━━━━━ DATA TO EXAMINE ━━━━━

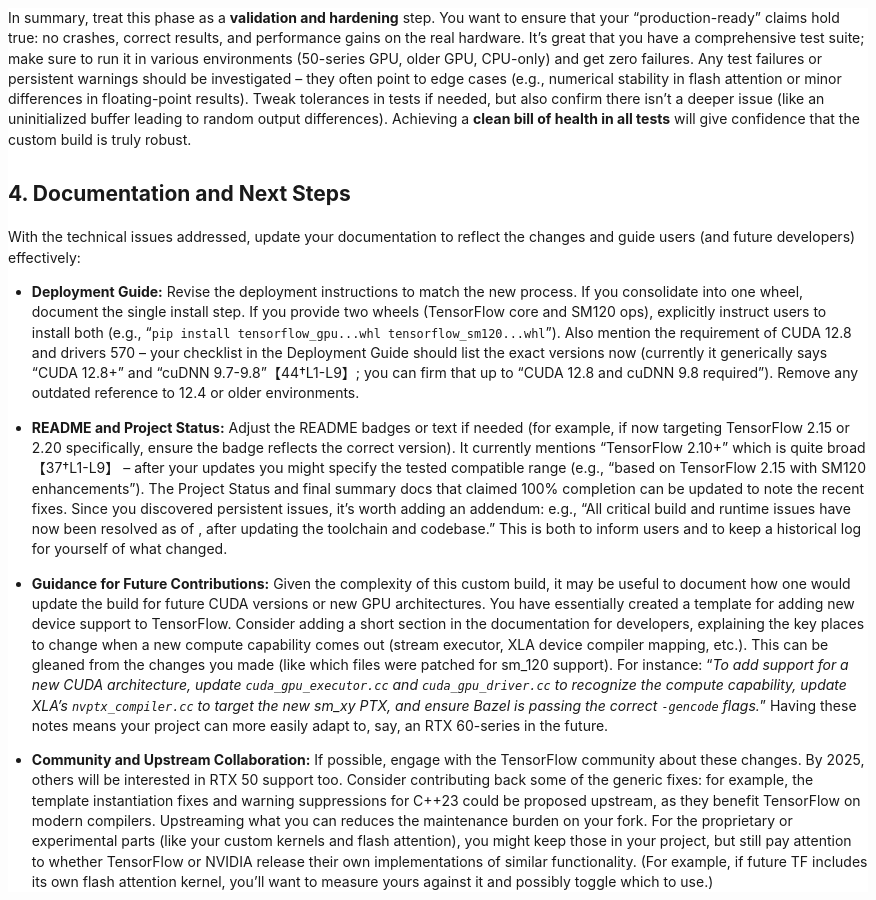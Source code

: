 In summary, treat this phase as a **validation and hardening** step. You want to ensure that your “production-ready” claims hold true: no crashes, correct results, and performance gains on the real hardware. It’s great that you have a comprehensive test suite; make sure to run it in various environments (50-series GPU, older GPU, CPU-only) and get zero failures. Any test failures or persistent warnings should be investigated – they often point to edge cases (e.g., numerical stability in flash attention or minor differences in floating-point results). Tweak tolerances in tests if needed, but also confirm there isn’t a deeper issue (like an uninitialized buffer leading to random output differences). Achieving a **clean bill of health in all tests** will give confidence that the custom build is truly robust.

## **4. Documentation and Next Steps**

With the technical issues addressed, update your documentation to reflect the changes and guide users (and future developers) effectively:

- **Deployment Guide:** Revise the deployment instructions to match the new process. If you consolidate into one wheel, document the single install step. If you provide two wheels (TensorFlow core and SM120 ops), explicitly instruct users to install both (e.g., “`pip install tensorflow_gpu...whl tensorflow_sm120...whl`”). Also mention the requirement of CUDA 12.8 and drivers 570 – your checklist in the Deployment Guide should list the exact versions now (currently it generically says “CUDA 12.8+” and “cuDNN 9.7-9.8”【44†L1-L9】; you can firm that up to “CUDA 12.8 and cuDNN 9.8 required”). Remove any outdated reference to 12.4 or older environments.

- **README and Project Status:** Adjust the README badges or text if needed (for example, if now targeting TensorFlow 2.15 or 2.20 specifically, ensure the badge reflects the correct version). It currently mentions “TensorFlow 2.10+” which is quite broad【37†L1-L9】 – after your updates you might specify the tested compatible range (e.g., “based on TensorFlow 2.15 with SM120 enhancements”). The Project Status and final summary docs that claimed 100% completion can be updated to note the recent fixes. Since you discovered persistent issues, it’s worth adding an addendum: e.g., “All critical build and runtime issues have now been resolved as of <date>, after updating the toolchain and codebase.” This is both to inform users and to keep a historical log for yourself of what changed.

- **Guidance for Future Contributions:** Given the complexity of this custom build, it may be useful to document how one would update the build for future CUDA versions or new GPU architectures. You have essentially created a template for adding new device support to TensorFlow. Consider adding a short section in the documentation for developers, explaining the key places to change when a new compute capability comes out (stream executor, XLA device compiler mapping, etc.). This can be gleaned from the changes you made (like which files were patched for sm_120 support). For instance: “*To add support for a new CUDA architecture, update `cuda_gpu_executor.cc` and `cuda_gpu_driver.cc` to recognize the compute capability, update XLA’s `nvptx_compiler.cc` to target the new sm_xy PTX, and ensure Bazel is passing the correct `-gencode` flags.*” Having these notes means your project can more easily adapt to, say, an RTX 60-series in the future.

- **Community and Upstream Collaboration:** If possible, engage with the TensorFlow community about these changes. By 2025, others will be interested in RTX 50 support too. Consider contributing back some of the generic fixes: for example, the template instantiation fixes and warning suppressions for C++23 could be proposed upstream, as they benefit TensorFlow on modern compilers. Upstreaming what you can reduces the maintenance burden on your fork. For the proprietary or experimental parts (like your custom kernels and flash attention), you might keep those in your project, but still pay attention to whether TensorFlow or NVIDIA release their own implementations of similar functionality. (For example, if future TF includes its own flash attention kernel, you’ll want to measure yours against it and possibly toggle which to use.)
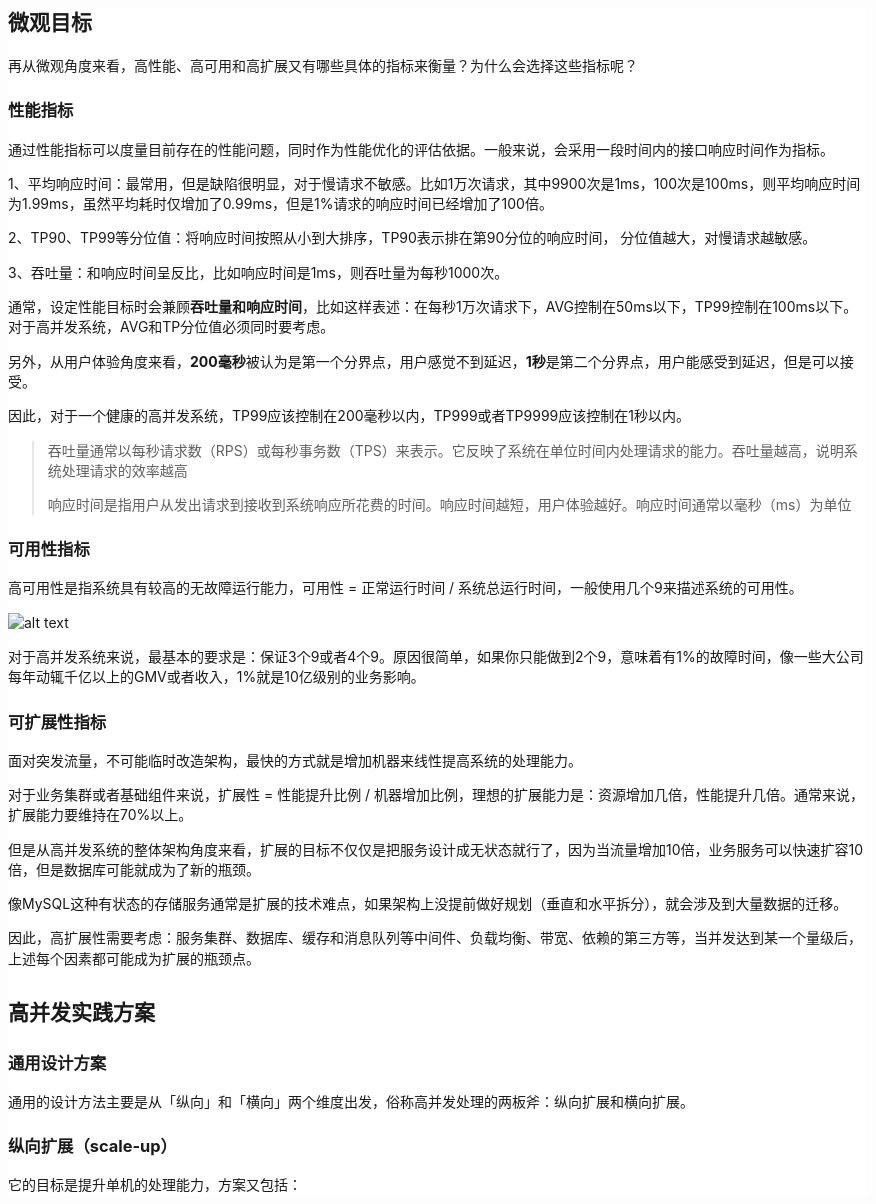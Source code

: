 
## 微观目标

再从微观角度来看，高性能、高可用和高扩展又有哪些具体的指标来衡量？为什么会选择这些指标呢？

### 性能指标

通过性能指标可以度量目前存在的性能问题，同时作为性能优化的评估依据。一般来说，会采用一段时间内的接口响应时间作为指标。

1、平均响应时间：最常用，但是缺陷很明显，对于慢请求不敏感。比如1万次请求，其中9900次是1ms，100次是100ms，则平均响应时间为1.99ms，虽然平均耗时仅增加了0.99ms，但是1%请求的响应时间已经增加了100倍。

2、TP90、TP99等分位值：将响应时间按照从小到大排序，TP90表示排在第90分位的响应时间， 分位值越大，对慢请求越敏感。

3、吞吐量：和响应时间呈反比，比如响应时间是1ms，则吞吐量为每秒1000次。

通常，设定性能目标时会兼顾**吞吐量和响应时间**，比如这样表述：在每秒1万次请求下，AVG控制在50ms以下，TP99控制在100ms以下。对于高并发系统，AVG和TP分位值必须同时要考虑。

另外，从用户体验角度来看，**200毫秒**被认为是第一个分界点，用户感觉不到延迟，**1秒**是第二个分界点，用户能感受到延迟，但是可以接受。

因此，对于一个健康的高并发系统，TP99应该控制在200毫秒以内，TP999或者TP9999应该控制在1秒以内。


> 吞吐量通常以每秒请求数（RPS）或每秒事务数（TPS）来表示。它反映了系统在单位时间内处理请求的能力。吞吐量越高，说明系统处理请求的效率越高
>
> 响应时间是指用户从发出请求到接收到系统响应所花费的时间。响应时间越短，用户体验越好。响应时间通常以毫秒（ms）为单位


### 可用性指标

高可用性是指系统具有较高的无故障运行能力，可用性 = 正常运行时间 / 系统总运行时间，一般使用几个9来描述系统的可用性。

![alt text](https://vscodepic.oss-cn-beijing.aliyuncs.com/blog/image-174.png)

对于高并发系统来说，最基本的要求是：保证3个9或者4个9。原因很简单，如果你只能做到2个9，意味着有1%的故障时间，像一些大公司每年动辄千亿以上的GMV或者收入，1%就是10亿级别的业务影响。

### 可扩展性指标

面对突发流量，不可能临时改造架构，最快的方式就是增加机器来线性提高系统的处理能力。

对于业务集群或者基础组件来说，扩展性 = 性能提升比例 / 机器增加比例，理想的扩展能力是：资源增加几倍，性能提升几倍。通常来说，扩展能力要维持在70%以上。

但是从高并发系统的整体架构角度来看，扩展的目标不仅仅是把服务设计成无状态就行了，因为当流量增加10倍，业务服务可以快速扩容10倍，但是数据库可能就成为了新的瓶颈。

像MySQL这种有状态的存储服务通常是扩展的技术难点，如果架构上没提前做好规划（垂直和水平拆分），就会涉及到大量数据的迁移。

因此，高扩展性需要考虑：服务集群、数据库、缓存和消息队列等中间件、负载均衡、带宽、依赖的第三方等，当并发达到某一个量级后，上述每个因素都可能成为扩展的瓶颈点。


## 高并发实践方案

### 通用设计方案

通用的设计方法主要是从「纵向」和「横向」两个维度出发，俗称高并发处理的两板斧：纵向扩展和横向扩展。

### 纵向扩展（scale-up）

它的目标是提升单机的处理能力，方案又包括：
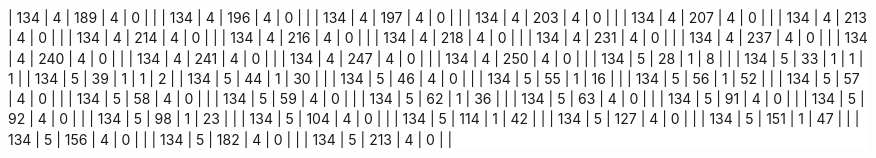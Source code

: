 | 134        | 4                | 189     | 4                      | 0     |       |
| 134        | 4                | 196     | 4                      | 0     |       |
| 134        | 4                | 197     | 4                      | 0     |       |
| 134        | 4                | 203     | 4                      | 0     |       |
| 134        | 4                | 207     | 4                      | 0     |       |
| 134        | 4                | 213     | 4                      | 0     |       |
| 134        | 4                | 214     | 4                      | 0     |       |
| 134        | 4                | 216     | 4                      | 0     |       |
| 134        | 4                | 218     | 4                      | 0     |       |
| 134        | 4                | 231     | 4                      | 0     |       |
| 134        | 4                | 237     | 4                      | 0     |       |
| 134        | 4                | 240     | 4                      | 0     |       |
| 134        | 4                | 241     | 4                      | 0     |       |
| 134        | 4                | 247     | 4                      | 0     |       |
| 134        | 4                | 250     | 4                      | 0     |       |
| 134        | 5                | 28      | 1                      | 8     |       |
| 134        | 5                | 33      | 1                      | 1     | 1     |
| 134        | 5                | 39      | 1                      | 1     | 2     |
| 134        | 5                | 44      | 1                      | 30    |       |
| 134        | 5                | 46      | 4                      | 0     |       |
| 134        | 5                | 55      | 1                      | 16    |       |
| 134        | 5                | 56      | 1                      | 52    |       |
| 134        | 5                | 57      | 4                      | 0     |       |
| 134        | 5                | 58      | 4                      | 0     |       |
| 134        | 5                | 59      | 4                      | 0     |       |
| 134        | 5                | 62      | 1                      | 36    |       |
| 134        | 5                | 63      | 4                      | 0     |       |
| 134        | 5                | 91      | 4                      | 0     |       |
| 134        | 5                | 92      | 4                      | 0     |       |
| 134        | 5                | 98      | 1                      | 23    |       |
| 134        | 5                | 104     | 4                      | 0     |       |
| 134        | 5                | 114     | 1                      | 42    |       |
| 134        | 5                | 127     | 4                      | 0     |       |
| 134        | 5                | 151     | 1                      | 47    |       |
| 134        | 5                | 156     | 4                      | 0     |       |
| 134        | 5                | 182     | 4                      | 0     |       |
| 134        | 5                | 213     | 4                      | 0     |       |
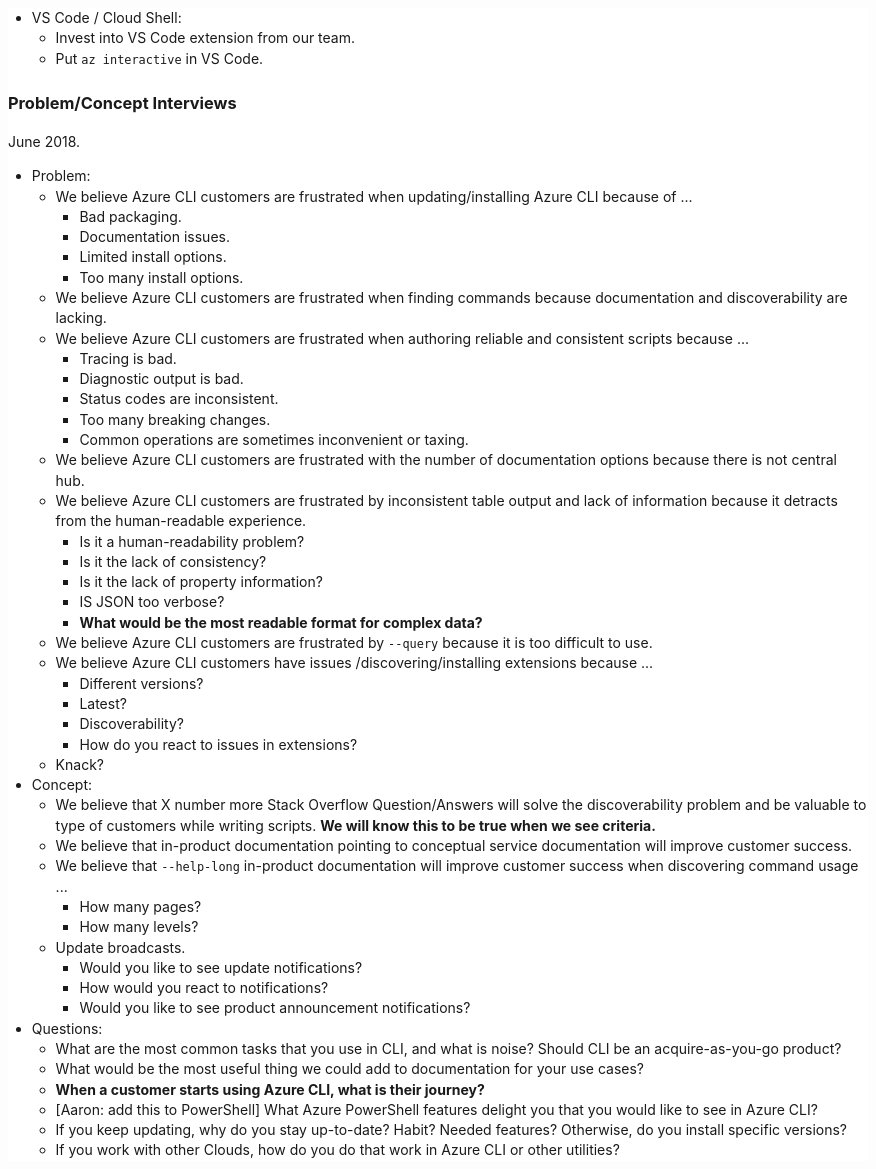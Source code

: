 * VS Code / Cloud Shell:
    * Invest into VS Code extension from our team.
    * Put `az interactive` in VS Code.

### Problem/Concept Interviews

June 2018.

* Problem: 
    * We believe Azure CLI customers are frustrated when updating/installing Azure CLI because of ... 
        * Bad packaging.
        * Documentation issues.
        * Limited install options.
        * Too many install options.
    * We believe Azure CLI customers are frustrated when finding commands because documentation and discoverability are lacking.
    * We believe Azure CLI customers are frustrated when authoring reliable and consistent scripts because ... 
        * Tracing is bad.
        * Diagnostic output is bad.
        * Status codes are inconsistent.
        * Too many breaking changes.
        * Common operations are sometimes inconvenient or taxing.
    * We believe Azure CLI customers are frustrated with the number of documentation options because there is not central hub.
    * We believe Azure CLI customers are frustrated by inconsistent table output and lack of information because it detracts from the human-readable experience.
        * Is it a human-readability problem?
        * Is it the lack of consistency?
        * Is it the lack of property information?
        * IS JSON too verbose?
        * **What would be the most readable format for complex data?**
    * We believe Azure CLI customers are frustrated by `--query` because it is too difficult to use.
    * We believe Azure CLI customers have issues /discovering/installing extensions because ... 
        * Different versions?
        * Latest?
        * Discoverability?
        * How do you react to issues in extensions?
    * Knack?
* Concept:
    * We believe that X number more Stack Overflow Question/Answers will solve the discoverability problem and be valuable to type of customers while writing scripts.  **We will know this to be true when we see criteria.**
    * We believe that in-product documentation pointing to conceptual service documentation will improve customer success.
    * We believe that `--help-long` in-product documentation will improve customer success when discovering command usage ...
        * How many pages?
        * How many levels?
    * Update broadcasts.
        * Would you like to see update notifications?
        * How would you react to notifications?
        * Would you like to see product announcement notifications?
* Questions:
    * What are the most common tasks that you use in CLI, and what is noise?  Should CLI be an acquire-as-you-go product?
    * What would be the most useful thing we could add to documentation for your use cases?
    * **When a customer starts using Azure CLI, what is their journey?**
    * [Aaron: add this to PowerShell] What Azure PowerShell features delight you that you would like to see in Azure CLI?
    * If you keep updating, why do you stay up-to-date?  Habit?  Needed features?  Otherwise, do you install specific versions?
    * If you work with other Clouds, how do you do that work in Azure CLI or other utilities?
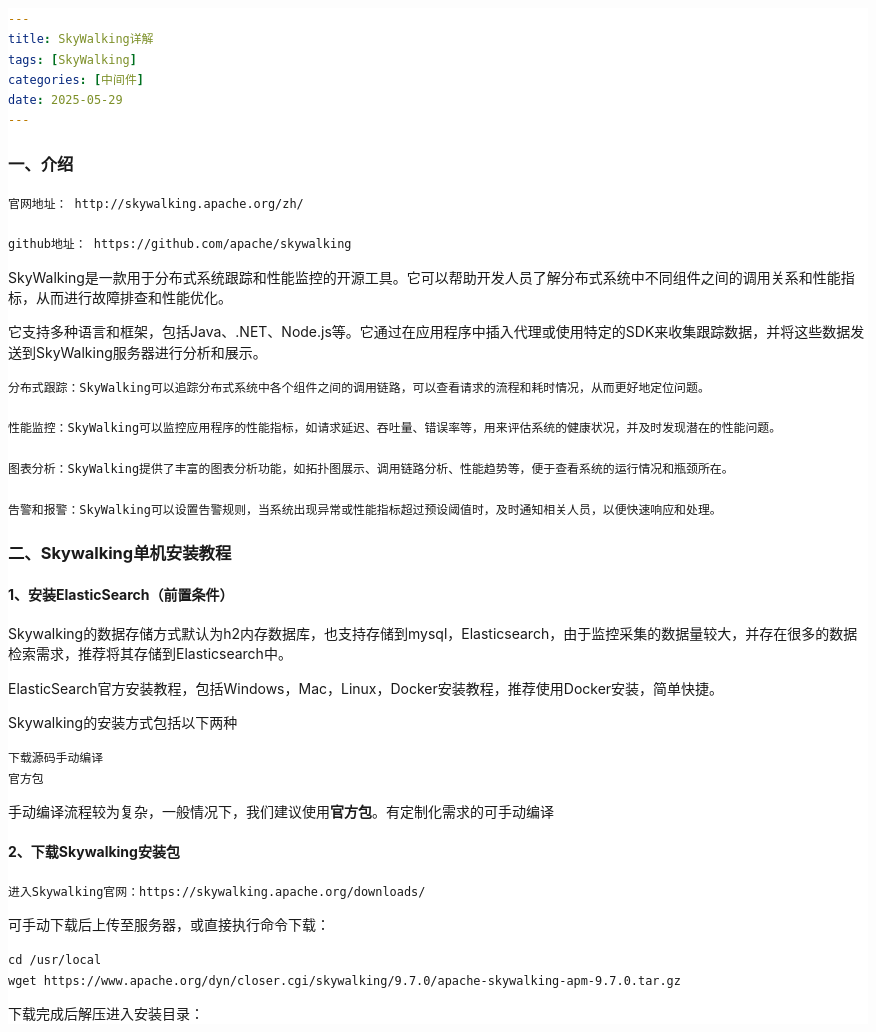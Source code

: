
 ```yaml
---
title: SkyWalking详解
tags: [SkyWalking]
categories: [中间件]
date: 2025-05-29
---
```

### 一、介绍

```
官网地址： http://skywalking.apache.org/zh/

github地址： https://github.com/apache/skywalking
```

SkyWalking是一款用于分布式系统跟踪和性能监控的开源工具。它可以帮助开发人员了解分布式系统中不同组件之间的调用关系和性能指标，从而进行故障排查和性能优化。

它支持多种语言和框架，包括Java、.NET、Node.js等。它通过在应用程序中插入代理或使用特定的SDK来收集跟踪数据，并将这些数据发送到SkyWalking服务器进行分析和展示。

    分布式跟踪：SkyWalking可以追踪分布式系统中各个组件之间的调用链路，可以查看请求的流程和耗时情况，从而更好地定位问题。
    
    性能监控：SkyWalking可以监控应用程序的性能指标，如请求延迟、吞吐量、错误率等，用来评估系统的健康状况，并及时发现潜在的性能问题。
    
    图表分析：SkyWalking提供了丰富的图表分析功能，如拓扑图展示、调用链路分析、性能趋势等，便于查看系统的运行情况和瓶颈所在。
    
    告警和报警：SkyWalking可以设置告警规则，当系统出现异常或性能指标超过预设阈值时，及时通知相关人员，以便快速响应和处理。

### 二、Skywalking单机安装教程

#### 1、安装ElasticSearch（前置条件）

Skywalking的数据存储方式默认为h2内存数据库，也支持存储到mysql，Elasticsearch，由于监控采集的数据量较大，并存在很多的数据检索需求，推荐将其存储到Elasticsearch中。

ElasticSearch官方安装教程，包括Windows，Mac，Linux，Docker安装教程，推荐使用Docker安装，简单快捷。

Skywalking的安装方式包括以下两种

    下载源码手动编译
    官方包

手动编译流程较为复杂，一般情况下，我们建议使用**官方包**。有定制化需求的可手动编译

#### 2、下载Skywalking安装包

```
进入Skywalking官网：https://skywalking.apache.org/downloads/
```

可手动下载后上传至服务器，或直接执行命令下载：

```
cd /usr/local
wget https://www.apache.org/dyn/closer.cgi/skywalking/9.7.0/apache-skywalking-apm-9.7.0.tar.gz
```

下载完成后解压进入安装目录：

━━━━━

◆ TO DO ◆
Every line in the records above that contains the word "inconsistent" should be copied out.

◆ ANSWER SECTION ◆
        * Status codes are inconsistent.
    * We believe Azure CLI customers are frustrated by inconsistent table output and lack of information because it detracts from the human-readable experience.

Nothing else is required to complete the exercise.